Remember that you are an adult and a parent in this situation.

Never forget that you are the parent. Here, you make the decisions, not your child. A soft, compassionate approach could not work in this situation. You are the most qualified person to assess your child’s underlying needs. You can feel guilty about making your child do something they don’t want to. Especially in the wake of the stress of a custody battle and/or divorce.

Learn more about the cause of the attitude.

Determine what is driving the refusal to visit the other parent. Your child probably doesn’t understand the consequences of disobeying a court order. Ask them why they aren’t going instead of just telling them to go. You’ll learn more about how to handle the refusal. Show compassion and sympathy for your teenager’s situation. Your child can agree to the visitation time.

Ensure that every pick-up and drop-off is stress-free.

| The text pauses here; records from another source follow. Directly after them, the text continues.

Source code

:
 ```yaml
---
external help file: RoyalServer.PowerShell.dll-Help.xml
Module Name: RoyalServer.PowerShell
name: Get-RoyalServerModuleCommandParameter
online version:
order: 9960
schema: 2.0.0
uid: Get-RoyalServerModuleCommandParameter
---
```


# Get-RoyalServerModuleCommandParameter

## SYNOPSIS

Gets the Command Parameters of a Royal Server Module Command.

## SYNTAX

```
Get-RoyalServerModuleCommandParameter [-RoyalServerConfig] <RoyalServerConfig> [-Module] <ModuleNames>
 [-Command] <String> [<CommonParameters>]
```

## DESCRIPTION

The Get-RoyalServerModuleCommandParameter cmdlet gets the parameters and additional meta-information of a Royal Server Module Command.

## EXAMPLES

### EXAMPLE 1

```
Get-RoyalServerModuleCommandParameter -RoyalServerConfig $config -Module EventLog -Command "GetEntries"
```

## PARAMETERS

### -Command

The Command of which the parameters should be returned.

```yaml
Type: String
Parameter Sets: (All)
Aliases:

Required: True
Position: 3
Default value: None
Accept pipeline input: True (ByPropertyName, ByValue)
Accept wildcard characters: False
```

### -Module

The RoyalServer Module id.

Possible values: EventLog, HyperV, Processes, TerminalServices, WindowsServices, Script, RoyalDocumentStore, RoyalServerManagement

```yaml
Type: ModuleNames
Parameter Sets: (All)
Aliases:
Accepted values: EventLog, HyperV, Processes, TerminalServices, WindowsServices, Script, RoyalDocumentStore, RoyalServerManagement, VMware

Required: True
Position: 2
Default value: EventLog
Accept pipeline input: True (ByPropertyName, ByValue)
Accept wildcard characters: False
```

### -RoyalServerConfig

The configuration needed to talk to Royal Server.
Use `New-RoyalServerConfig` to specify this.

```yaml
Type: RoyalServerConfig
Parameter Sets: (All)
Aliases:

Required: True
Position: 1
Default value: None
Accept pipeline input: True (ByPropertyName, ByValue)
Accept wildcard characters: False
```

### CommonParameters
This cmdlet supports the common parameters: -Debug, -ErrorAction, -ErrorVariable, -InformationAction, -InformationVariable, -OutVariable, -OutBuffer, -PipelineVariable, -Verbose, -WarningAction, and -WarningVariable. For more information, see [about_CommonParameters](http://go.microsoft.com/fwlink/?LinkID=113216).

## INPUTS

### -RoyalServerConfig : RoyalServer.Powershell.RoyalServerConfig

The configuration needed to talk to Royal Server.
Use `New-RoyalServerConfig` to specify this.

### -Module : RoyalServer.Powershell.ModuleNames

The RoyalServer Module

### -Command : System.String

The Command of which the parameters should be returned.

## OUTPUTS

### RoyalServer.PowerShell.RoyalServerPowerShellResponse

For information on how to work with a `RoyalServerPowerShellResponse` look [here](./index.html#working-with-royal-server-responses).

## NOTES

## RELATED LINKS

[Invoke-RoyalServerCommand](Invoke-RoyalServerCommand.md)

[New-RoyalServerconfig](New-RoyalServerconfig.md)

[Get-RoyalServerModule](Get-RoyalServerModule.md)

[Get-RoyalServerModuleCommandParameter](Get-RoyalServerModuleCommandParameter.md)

Make picking up and dropping off as straightforward as you can. Arguments with your ex-spouse transitions can have an impact. It can trigger your child’s reluctance to go for visitation. Your ex-spouse can try to provoke you during custody changes. Do your best to keep your lips shut and carry yourself like the bigger person. Make sure your child’s suitcase is packed. Ensure all other arrangements have been done well in advance. Anxiety may be brought on by actions that can be prevented. Actions like hurrying around the house and ignoring your child’s sentimental items.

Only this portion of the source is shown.